Return every line of the data below that includes the string "contracts".

Data shown |
========

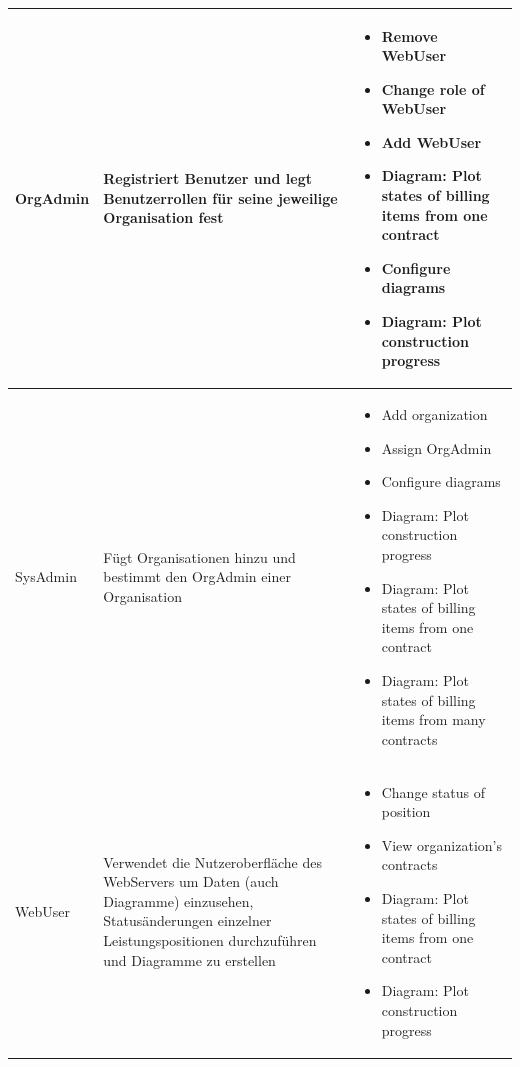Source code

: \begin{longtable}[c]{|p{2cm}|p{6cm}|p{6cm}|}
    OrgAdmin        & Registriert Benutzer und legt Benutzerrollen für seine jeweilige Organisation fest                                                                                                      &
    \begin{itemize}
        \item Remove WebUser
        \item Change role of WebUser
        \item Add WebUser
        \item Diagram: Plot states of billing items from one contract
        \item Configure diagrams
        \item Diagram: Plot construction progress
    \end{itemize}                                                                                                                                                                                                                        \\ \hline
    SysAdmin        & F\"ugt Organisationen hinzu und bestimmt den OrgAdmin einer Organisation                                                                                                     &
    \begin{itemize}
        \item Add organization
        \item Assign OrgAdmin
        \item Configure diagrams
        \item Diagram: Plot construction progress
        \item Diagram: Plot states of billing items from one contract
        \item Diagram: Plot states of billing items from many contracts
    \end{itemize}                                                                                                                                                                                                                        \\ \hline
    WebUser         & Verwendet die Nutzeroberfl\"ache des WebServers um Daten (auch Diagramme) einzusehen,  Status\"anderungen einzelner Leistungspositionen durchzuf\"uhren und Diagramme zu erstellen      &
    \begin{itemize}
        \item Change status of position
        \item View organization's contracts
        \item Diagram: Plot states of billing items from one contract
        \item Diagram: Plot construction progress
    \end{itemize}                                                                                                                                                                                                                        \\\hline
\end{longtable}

========

Result of this task |
        \item Diagram: Plot states of billing items from many contracts
        \item View organization's contracts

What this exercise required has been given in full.